The work, which began Monday night, uses 30 lasers to create a “light fence” that researchers hope will be visible to the birds and help them avoid collisions with utility poles and lines. Nighttime collisions are among the causes of death and injury to seabirds.
Carey Koide, KIUC’s transmission and distribution manager, who also oversees its wildlife conservation efforts, said researchers will experiment with different light colors and also turn the lights off to determine if the changes affect the number of bird strikes.
“As far as we know, this is the first time anywhere that lasers have been used to create a ‘fence’ for the birds,” Koide said. “The purpose of this research is to learn more about the birds and their patterns of activity so we can come up with ways to minimize potential hazards and do it in a cost-effective way.”
The lasers, developed by Oceanit of Honolulu, are being installed by KIUC personnel on six spans adjacent to the Kauai Coffee fields. The lights are visible from Kaumualii Highway and from higher elevations in Kalaheo. They are similar to laser pointers and use a narrowly focused green beam of light that is not hazardous to the eyes. Because the beams are parallel to the ground and the installation is not in designated air space, the lasers do not pose a hazard to aircraft.
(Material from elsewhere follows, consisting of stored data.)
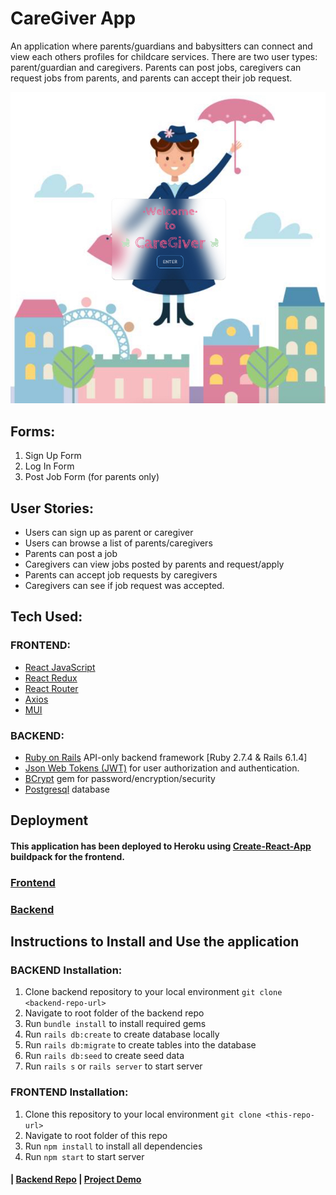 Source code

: # CareGiver App

An application where parents/guardians and babysitters can connect and view each others profiles for childcare services. There are two user types: parent/guardian and caregivers. Parents can post jobs, caregivers can request jobs from parents, and parents can accept their job request. 

<img src="/src/images/caregiver_welcome_page.jpg" alt="Welcome Page">

## Forms: 
1. Sign Up Form
2. Log In Form
3. Post Job Form (for parents only)

## User Stories:
* Users can sign up as parent or caregiver 
* Users can browse a list of parents/caregivers
* Parents can post a job
* Caregivers can view jobs posted by parents and request/apply
* Parents can accept job requests by caregivers
* Caregivers can see if job request was accepted.


## Tech Used:
### FRONTEND:
* <a href="https://reactjs.org/" target="_blank">React JavaScript</a>
* <a href="https://react-redux.js.org/" target="_blank">React Redux</a>
* <a href="https://v5.reactrouter.com/web/guides/quick-start" target="_blank">React Router</a>
* <a href="https://axios-http.com/docs/intro" target="_blank">Axios</a>
* <a href="https://mui.com/getting-started/usage/" target="_blank">MUI</a>
### BACKEND:
* <a href="https://guides.rubyonrails.org/" target="_blank">Ruby on Rails</a> API-only backend framework [Ruby 2.7.4 & Rails 6.1.4]
* <a href="https://jwt.io/" target="_blank">Json Web Tokens (JWT)</a> for user authorization and authentication.
* <a href="https://www.npmjs.com/package/bcrypt" target="_blank">BCrypt</a> gem for password/encryption/security
* <a href="https://www.postgresql.org/" target="_blank">Postgresql</a> database

## Deployment 
#### This application has been deployed to Heroku using <a href="https://create-react-app.dev/docs/getting-started/" target="_blank">Create-React-App</a> buildpack for the frontend. 
### <a href="https://caregiver-frontend-react.herokuapp.com/" target="_blank">Frontend</a>
### <a href="https://caregiver-backend-rails.herokuapp.com/" target="_blank">Backend</a>

## Instructions to Install and Use the application
### BACKEND Installation:
1. Clone backend repository to your local environment `git clone <backend-repo-url>`
2. Navigate to root folder of the backend repo
3. Run `bundle install` to install required gems
4. Run `rails db:create` to create database locally
5. Run `rails db:migrate` to create tables into the database
6. Run `rails db:seed` to create seed data
7. Run `rails s` or `rails server` to start server

### FRONTEND Installation:
1. Clone this repository to your local environment `git clone <this-repo-url>`
2. Navigate to root folder of this repo
3. Run `npm install` to install all dependencies
4. Run `npm start` to start server

#### | <a href="https://github.com/csjeon28/caregiver-backend-rails" target="_blank">Backend Repo</a> | <a href="https://www.dropbox.com/s/1mnqjtel3n41mot/Phase%205%20Capstone%20Project%20Screen%20recording.mov?dl=0" target="_blank">Project Demo</a>
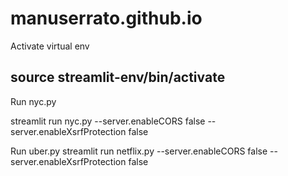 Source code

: # manuserrato.github.io
Activate virtual env

source streamlit-env/bin/activate
---

Run nyc.py

streamlit run nyc.py --server.enableCORS false --server.enableXsrfProtection false

Run uber.py
streamlit run netflix.py --server.enableCORS false --server.enableXsrfProtection false
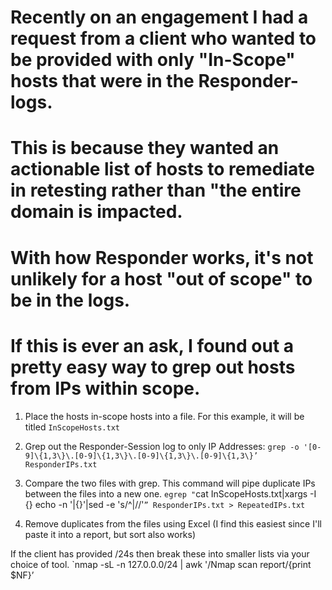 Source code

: # Recently on an engagement I had a request from a client who wanted to be provided with only "In-Scope" hosts that were in the Responder-logs. 
# This is because they wanted an actionable list of hosts to remediate in retesting rather than "the entire domain is impacted.
# With how Responder works, it's not unlikely for a host "out of scope" to be in the logs. 
# If this is ever an ask, I found out a pretty easy way to grep out hosts from IPs within scope. 

1. Place the hosts in-scope hosts into a file. For this example, it will be titled `InScopeHosts.txt`

2. Grep out the Responder-Session log to only IP Addresses:
`grep -o '[0-9]\{1,3\}\.[0-9]\{1,3\}\.[0-9]\{1,3\}\.[0-9]\{1,3\}’ ResponderIPs.txt`

3. Compare the two files with grep. This command will pipe duplicate IPs between the files into a new one.
`egrep "`cat InScopeHosts.txt|xargs -I {} echo -n '|{}'|sed -e 's/^|//'`” ResponderIPs.txt > RepeatedIPs.txt`

4. Remove duplicates from the files using Excel (I find this easiest since I'll paste it into a report, but sort also works)

If the client has provided /24s then break these into smaller lists via your choice of tool. 
`nmap -sL -n 127.0.0.0/24 | awk '/Nmap scan report/{print $NF}’
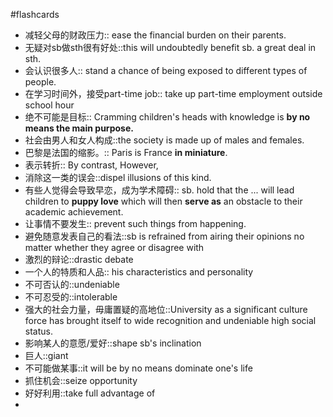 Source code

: #flashcards 

- 减轻父母的财政压力:: ease the financial burden on their parents. <!--SR:!2023-12-20-12-52,1.6,223-->
- 无疑对sb做sth很有好处::this will undoubtedly benefit sb. a great deal in sth. <!--SR:!2023-12-12-12-37,1,223-->
- 会认识很多人:: stand a chance of being exposed to different types of people. <!--SR:!2023-12-12-07-52,1,223-->
- 在学习时间外，接受part-time job:: take up part-time employment outside school hour
- 绝不可能是目标:: Cramming children's heads with knowledge is **by no means the main purpose.**
- 社会由男人和女人构成::the society is made up of males and females.
- 巴黎是法国的缩影。:: Paris is France **in miniature**.  
- 表示转折:: By contrast, However, 
- 消除这一类的误会::dispel illusions of this kind.
- 有些人觉得会导致早恋，成为学术障碍:: sb. hold that the ... will lead children to **puppy love** which will then **serve as** an obstacle to their academic achievement.
- 让事情不要发生:: prevent such things from happening. 
- 避免随意发表自己的看法::sb is refrained from airing their opinions no matter whether they agree or disagree with 
- 激烈的辩论::drastic debate
- 一个人的特质和人品:: his characteristics and personality
- 不可否认的::undeniable
- 不可忍受的::intolerable
- 强大的社会力量，毋庸置疑的高地位::University as a significant culture force has brought itself to wide recognition and undeniable high social status.
- 影响某人的意愿/爱好::shape sb's inclination
- 巨人::giant
- 不可能做某事::it will be by no means dominate one's life
- 抓住机会::seize opportunity
- 好好利用::take full advantage of
- 
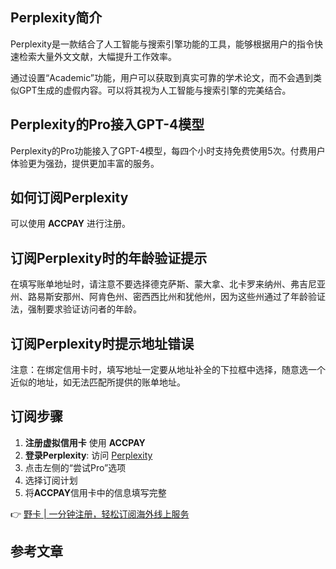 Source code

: ## Perplexity简介

Perplexity是一款结合了人工智能与搜索引擎功能的工具，能够根据用户的指令快速检索大量外文文献，大幅提升工作效率。

通过设置“Academic”功能，用户可以获取到真实可靠的学术论文，而不会遇到类似GPT生成的虚假内容。可以将其视为人工智能与搜索引擎的完美结合。

## Perplexity的Pro接入GPT-4模型

Perplexity的Pro功能接入了GPT-4模型，每四个小时支持免费使用5次。付费用户体验更为强劲，提供更加丰富的服务。

## 如何订阅Perplexity

可以使用 **ACCPAY** 进行注册。

## 订阅Perplexity时的年龄验证提示

在填写账单地址时，请注意不要选择德克萨斯、蒙大拿、北卡罗来纳州、弗吉尼亚州、路易斯安那州、阿肯色州、密西西比州和犹他州，因为这些州通过了年龄验证法，强制要求验证访问者的年龄。

## 订阅Perplexity时提示地址错误

注意：在绑定信用卡时，填写地址一定要从地址补全的下拉框中选择，随意选一个近似的地址，如无法匹配所提供的账单地址。

## 订阅步骤

1. **注册虚拟信用卡** 使用 **ACCPAY** 
2. **登录Perplexity**: 访问 [Perplexity](https://www.perplexity.ai/)
3. 点击左侧的“尝试Pro”选项
4. 选择订阅计划
5. 将**ACCPAY**信用卡中的信息填写完整

👉 [野卡 | 一分钟注册，轻松订阅海外线上服务](https://bit.ly/bewildcard)

## 参考文章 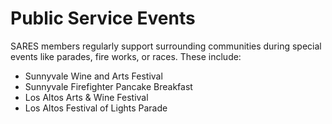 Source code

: # Public Service Events

SARES members regularly support surrounding communities during special
events like parades, fire works, or races. These include:

-   Sunnyvale Wine and Arts Festival
-   Sunnyvale Firefighter Pancake Breakfast
-   Los Altos Arts & Wine Festival
-   Los Altos Festival of Lights Parade
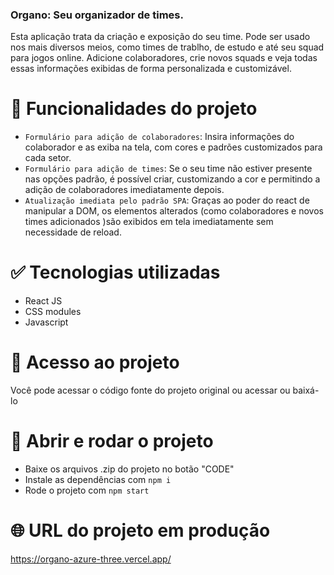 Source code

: ### Organo: Seu organizador de times. 

Esta aplicação trata da criação e exposição do seu time. Pode ser usado nos mais diversos meios, como times de trablho, de estudo e até seu squad para jogos online. Adicione colaboradores, crie novos squads e veja todas essas informações exibidas de forma personalizada e customizável. 

# :hammer: Funcionalidades do projeto

- `Formulário para adição de colaboradores`: Insira informações do colaborador e as exiba na tela, com cores e padrões customizados para cada setor.
- `Formulário para adição de times`: Se o seu time não estiver presente nas opções padrão, é possível criar, customizando a cor e permitindo a adição de colaboradores imediatamente depois.
- `Atualização imediata pelo padrão SPA`: Graças ao poder do react de manipular a DOM, os elementos alterados (como colaboradores e novos times adicionados )são exibidos em tela imediatamente sem necessidade de reload. 

# :white_check_mark: Tecnologias utilizadas

- React JS
- CSS modules
- Javascript

# :open_file_folder: Acesso ao projeto

Você pode acessar o código fonte do projeto original ou acessar ou baixá-lo

# :checkered_flag: Abrir e rodar o projeto

- Baixe os arquivos .zip do projeto no botão "CODE"
- Instale as dependências com `npm i`
- Rode o projeto com `npm start`

# :globe_with_meridians: URL do projeto em produção

  https://organo-azure-three.vercel.app/
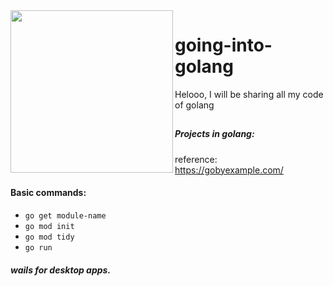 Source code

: <img align="left" style="width:260px" src="https://media.tenor.com/60-jjmqKO3cAAAAi/go-girl.gif" width="288px">

# going-into-golang

Helooo, I will be sharing all my code of golang

<h2></h2>

##### Projects in golang:

reference: https://gobyexample.com/

#### Basic commands:

- `go get module-name`
- `go mod init`
- `go mod tidy`
- `go run`

##### wails for desktop apps.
If the experiment is successful, a similar system may be deployed on transmission poles along the Powerline Trail between Wailua and the North Shore, where bird collisions are more frequent. The light fence may provide a less expensive alternative to lowering or burying lines.
Threatened native species, including the Newell’s Shearwater and the Hawaiian Petrel, are especially vulnerable to death or injury from collisions with utility equipment because they fly in and out to sea at night and in the early morning and are at greatest risk during a new moon phase when the skies are darkest.
KIUC, in partnership with government agencies and conservation organizations, is the primary funding source for research into wildlife habitat protection on Kauai. KIUC spends nearly $2 million a year to protect endangered wildlife, including research, power line and lighting reconfiguration, habitat restoration and predator control and injured bird rehabilitation.
The research is being conducted in cooperation with the U.S. Fish and Wildlife Service and the Hawaii Division of Forestry and Wildlife.